- [TO DO]: Scan the data below for lines holding the word "места", and copy each line found.

- [TASK INPUT]:
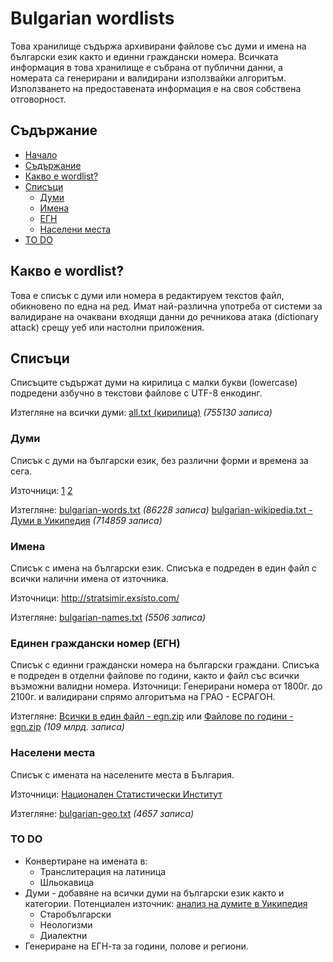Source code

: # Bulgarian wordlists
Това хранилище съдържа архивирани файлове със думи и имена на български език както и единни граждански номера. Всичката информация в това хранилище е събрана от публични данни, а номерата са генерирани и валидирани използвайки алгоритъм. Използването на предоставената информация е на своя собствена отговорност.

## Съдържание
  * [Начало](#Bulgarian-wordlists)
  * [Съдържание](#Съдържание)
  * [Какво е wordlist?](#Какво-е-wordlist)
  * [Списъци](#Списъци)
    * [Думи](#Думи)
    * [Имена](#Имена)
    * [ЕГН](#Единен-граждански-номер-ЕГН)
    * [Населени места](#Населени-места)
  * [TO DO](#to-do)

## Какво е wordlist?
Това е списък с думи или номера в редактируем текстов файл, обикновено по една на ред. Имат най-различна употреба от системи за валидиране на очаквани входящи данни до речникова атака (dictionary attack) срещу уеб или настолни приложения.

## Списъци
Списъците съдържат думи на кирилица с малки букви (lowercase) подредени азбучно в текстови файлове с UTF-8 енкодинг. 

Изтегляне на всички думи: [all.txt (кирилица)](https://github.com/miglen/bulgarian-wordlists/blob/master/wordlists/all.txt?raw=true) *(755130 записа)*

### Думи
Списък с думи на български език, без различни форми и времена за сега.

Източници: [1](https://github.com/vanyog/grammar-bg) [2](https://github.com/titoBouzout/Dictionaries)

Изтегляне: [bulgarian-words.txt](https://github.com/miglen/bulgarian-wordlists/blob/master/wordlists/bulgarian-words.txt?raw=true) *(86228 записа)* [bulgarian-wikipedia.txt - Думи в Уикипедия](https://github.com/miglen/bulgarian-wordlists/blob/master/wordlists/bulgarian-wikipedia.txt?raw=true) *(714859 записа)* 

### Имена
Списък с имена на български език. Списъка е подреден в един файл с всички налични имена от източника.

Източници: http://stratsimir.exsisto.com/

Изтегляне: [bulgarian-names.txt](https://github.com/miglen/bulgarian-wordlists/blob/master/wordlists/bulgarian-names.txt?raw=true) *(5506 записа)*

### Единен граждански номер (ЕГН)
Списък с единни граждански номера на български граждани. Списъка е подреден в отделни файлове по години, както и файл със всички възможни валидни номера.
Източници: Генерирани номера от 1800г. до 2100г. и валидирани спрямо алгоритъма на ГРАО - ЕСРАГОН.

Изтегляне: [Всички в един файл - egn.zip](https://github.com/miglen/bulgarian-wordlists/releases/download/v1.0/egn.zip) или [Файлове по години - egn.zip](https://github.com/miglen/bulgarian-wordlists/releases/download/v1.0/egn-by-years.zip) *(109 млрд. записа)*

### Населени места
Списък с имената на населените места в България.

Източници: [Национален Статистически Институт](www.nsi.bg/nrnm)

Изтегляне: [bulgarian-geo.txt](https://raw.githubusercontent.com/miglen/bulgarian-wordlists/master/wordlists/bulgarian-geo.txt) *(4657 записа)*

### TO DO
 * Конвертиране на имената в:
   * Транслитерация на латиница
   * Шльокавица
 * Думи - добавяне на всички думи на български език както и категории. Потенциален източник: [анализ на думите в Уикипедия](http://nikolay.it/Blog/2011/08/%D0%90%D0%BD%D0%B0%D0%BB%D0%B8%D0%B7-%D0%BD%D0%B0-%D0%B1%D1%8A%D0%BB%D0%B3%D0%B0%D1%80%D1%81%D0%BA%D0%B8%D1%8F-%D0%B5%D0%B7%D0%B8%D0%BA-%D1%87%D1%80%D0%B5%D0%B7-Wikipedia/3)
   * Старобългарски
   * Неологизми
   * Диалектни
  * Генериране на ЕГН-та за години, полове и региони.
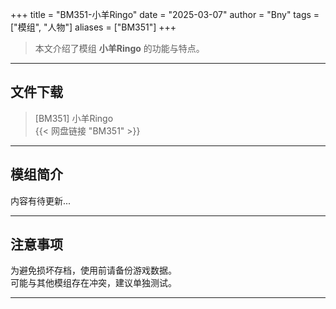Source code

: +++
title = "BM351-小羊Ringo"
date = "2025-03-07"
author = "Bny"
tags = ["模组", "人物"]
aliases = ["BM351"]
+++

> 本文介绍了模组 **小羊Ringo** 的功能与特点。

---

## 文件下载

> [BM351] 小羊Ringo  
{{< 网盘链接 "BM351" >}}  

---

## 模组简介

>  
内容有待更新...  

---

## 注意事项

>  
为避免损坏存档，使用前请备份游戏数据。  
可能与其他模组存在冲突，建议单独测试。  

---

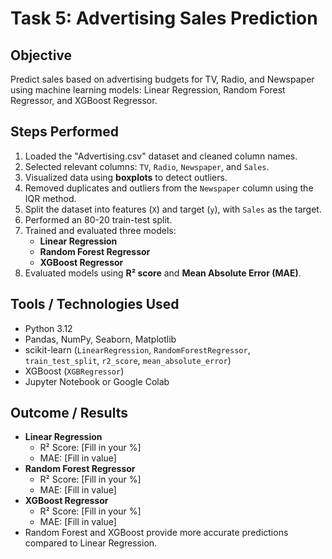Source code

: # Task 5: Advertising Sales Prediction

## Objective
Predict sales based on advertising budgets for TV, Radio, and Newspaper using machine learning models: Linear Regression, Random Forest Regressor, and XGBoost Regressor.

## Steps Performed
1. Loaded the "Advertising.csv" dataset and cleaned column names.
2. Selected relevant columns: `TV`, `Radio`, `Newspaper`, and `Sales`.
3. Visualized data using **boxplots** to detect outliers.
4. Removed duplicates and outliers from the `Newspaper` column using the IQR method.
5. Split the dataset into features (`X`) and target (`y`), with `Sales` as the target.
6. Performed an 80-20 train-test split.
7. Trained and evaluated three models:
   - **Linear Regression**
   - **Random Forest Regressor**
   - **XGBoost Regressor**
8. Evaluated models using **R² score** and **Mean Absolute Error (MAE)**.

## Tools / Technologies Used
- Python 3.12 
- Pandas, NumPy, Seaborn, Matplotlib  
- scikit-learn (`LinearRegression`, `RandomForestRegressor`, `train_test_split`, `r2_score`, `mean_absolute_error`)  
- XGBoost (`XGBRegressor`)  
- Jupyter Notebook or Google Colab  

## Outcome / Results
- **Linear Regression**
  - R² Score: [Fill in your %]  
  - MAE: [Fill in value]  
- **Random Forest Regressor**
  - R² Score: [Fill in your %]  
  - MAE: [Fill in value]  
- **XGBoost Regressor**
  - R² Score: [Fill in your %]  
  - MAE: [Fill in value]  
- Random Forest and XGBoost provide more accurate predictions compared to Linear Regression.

- [SOLUTION]:
    * [Населени места](#Населени-места)
### Населени места
Списък с имената на населените места в България.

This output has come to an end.